Problem statement: The line containing "- [ ] [zema1 started" marks where copying starts, so set down that line and each one after it exactly, through the end of the records.

Source texts of formatted documents
>>
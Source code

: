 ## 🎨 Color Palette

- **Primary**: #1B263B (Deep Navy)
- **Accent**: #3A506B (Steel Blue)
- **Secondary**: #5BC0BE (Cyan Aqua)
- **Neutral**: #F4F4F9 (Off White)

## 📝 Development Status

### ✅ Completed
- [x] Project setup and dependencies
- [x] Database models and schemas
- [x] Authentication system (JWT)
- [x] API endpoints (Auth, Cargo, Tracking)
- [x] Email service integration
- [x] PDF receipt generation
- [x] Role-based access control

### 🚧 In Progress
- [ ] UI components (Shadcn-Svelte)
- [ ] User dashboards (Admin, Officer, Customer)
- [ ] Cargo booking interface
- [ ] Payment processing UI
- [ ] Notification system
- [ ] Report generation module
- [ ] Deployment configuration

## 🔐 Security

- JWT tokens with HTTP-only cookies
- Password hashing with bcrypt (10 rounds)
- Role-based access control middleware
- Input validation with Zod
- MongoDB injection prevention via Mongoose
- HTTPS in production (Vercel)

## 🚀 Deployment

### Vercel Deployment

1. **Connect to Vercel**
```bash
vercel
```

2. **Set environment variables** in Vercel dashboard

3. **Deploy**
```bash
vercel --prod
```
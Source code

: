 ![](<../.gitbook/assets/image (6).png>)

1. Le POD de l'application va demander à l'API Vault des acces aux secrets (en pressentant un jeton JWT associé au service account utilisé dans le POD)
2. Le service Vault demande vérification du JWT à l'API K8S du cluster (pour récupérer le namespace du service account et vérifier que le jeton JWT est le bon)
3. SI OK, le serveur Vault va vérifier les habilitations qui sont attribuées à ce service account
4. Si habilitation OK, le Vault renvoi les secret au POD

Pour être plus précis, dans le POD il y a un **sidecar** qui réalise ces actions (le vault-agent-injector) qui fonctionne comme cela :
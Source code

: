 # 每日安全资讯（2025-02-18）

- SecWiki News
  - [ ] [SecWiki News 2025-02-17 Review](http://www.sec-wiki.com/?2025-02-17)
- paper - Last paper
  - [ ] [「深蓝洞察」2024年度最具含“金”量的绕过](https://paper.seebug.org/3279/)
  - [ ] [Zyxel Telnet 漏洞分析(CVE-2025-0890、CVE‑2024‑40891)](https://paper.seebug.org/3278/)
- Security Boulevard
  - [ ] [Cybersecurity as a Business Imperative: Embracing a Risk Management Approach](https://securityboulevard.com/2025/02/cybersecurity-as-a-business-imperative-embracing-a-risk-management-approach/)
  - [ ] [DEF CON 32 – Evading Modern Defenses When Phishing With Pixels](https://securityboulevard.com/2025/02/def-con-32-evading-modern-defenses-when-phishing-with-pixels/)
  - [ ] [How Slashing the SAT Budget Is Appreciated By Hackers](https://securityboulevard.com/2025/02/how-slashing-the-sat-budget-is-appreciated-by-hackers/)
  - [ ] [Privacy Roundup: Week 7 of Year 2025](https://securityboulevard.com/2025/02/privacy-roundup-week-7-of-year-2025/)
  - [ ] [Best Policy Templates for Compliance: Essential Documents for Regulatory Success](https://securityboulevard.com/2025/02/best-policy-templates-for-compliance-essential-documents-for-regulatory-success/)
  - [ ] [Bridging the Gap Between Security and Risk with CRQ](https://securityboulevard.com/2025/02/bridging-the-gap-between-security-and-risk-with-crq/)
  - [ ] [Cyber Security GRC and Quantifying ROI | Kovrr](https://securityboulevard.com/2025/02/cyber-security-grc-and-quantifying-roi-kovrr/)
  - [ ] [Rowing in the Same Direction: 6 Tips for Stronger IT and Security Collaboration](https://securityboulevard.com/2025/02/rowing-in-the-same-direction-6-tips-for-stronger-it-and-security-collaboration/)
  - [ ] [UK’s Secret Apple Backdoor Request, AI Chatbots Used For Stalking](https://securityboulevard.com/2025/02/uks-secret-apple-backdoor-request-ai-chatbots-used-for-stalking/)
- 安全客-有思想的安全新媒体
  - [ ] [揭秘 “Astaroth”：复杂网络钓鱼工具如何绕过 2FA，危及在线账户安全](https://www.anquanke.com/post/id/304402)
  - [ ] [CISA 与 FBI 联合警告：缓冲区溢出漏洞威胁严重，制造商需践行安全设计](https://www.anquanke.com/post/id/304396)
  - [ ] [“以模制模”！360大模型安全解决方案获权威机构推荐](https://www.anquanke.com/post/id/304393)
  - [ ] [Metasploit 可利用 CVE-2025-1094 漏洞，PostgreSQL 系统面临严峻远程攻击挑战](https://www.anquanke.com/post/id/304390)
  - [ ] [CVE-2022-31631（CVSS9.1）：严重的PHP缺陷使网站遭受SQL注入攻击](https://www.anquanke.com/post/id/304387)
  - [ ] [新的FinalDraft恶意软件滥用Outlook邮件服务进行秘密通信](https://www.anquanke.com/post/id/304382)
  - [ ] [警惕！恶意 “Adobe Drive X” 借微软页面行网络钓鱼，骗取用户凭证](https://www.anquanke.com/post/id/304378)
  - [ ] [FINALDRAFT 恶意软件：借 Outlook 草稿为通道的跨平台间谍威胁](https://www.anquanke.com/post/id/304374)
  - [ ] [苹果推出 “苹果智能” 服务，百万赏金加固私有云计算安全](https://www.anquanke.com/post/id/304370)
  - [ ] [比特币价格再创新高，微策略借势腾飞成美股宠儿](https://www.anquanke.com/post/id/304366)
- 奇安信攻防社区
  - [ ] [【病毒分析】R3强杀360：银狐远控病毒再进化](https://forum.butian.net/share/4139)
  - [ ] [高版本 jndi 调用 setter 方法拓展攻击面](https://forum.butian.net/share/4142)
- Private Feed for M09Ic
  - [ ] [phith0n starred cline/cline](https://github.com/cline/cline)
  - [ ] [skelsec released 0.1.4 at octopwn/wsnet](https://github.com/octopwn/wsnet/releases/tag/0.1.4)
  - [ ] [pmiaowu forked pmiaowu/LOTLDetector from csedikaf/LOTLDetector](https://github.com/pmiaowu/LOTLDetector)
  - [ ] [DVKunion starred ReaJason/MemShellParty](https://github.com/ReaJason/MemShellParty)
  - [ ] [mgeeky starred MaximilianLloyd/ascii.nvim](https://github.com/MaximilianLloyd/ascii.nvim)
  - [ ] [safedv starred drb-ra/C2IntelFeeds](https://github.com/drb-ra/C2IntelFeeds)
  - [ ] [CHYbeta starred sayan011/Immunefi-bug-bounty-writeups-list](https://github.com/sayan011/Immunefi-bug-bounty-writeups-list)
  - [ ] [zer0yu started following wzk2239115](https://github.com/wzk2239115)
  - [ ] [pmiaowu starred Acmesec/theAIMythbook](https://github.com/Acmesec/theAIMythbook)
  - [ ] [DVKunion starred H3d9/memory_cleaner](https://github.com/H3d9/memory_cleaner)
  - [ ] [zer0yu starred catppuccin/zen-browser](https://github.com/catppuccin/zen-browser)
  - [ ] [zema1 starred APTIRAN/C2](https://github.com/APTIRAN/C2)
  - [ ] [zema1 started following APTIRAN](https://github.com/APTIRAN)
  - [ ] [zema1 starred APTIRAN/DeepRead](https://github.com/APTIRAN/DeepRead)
<<
Answer to the problem:
  - [ ] [zema1 started following APTIRAN](https://github.com/APTIRAN)
  - [ ] [zema1 starred APTIRAN/DeepRead](https://github.com/APTIRAN/DeepRead)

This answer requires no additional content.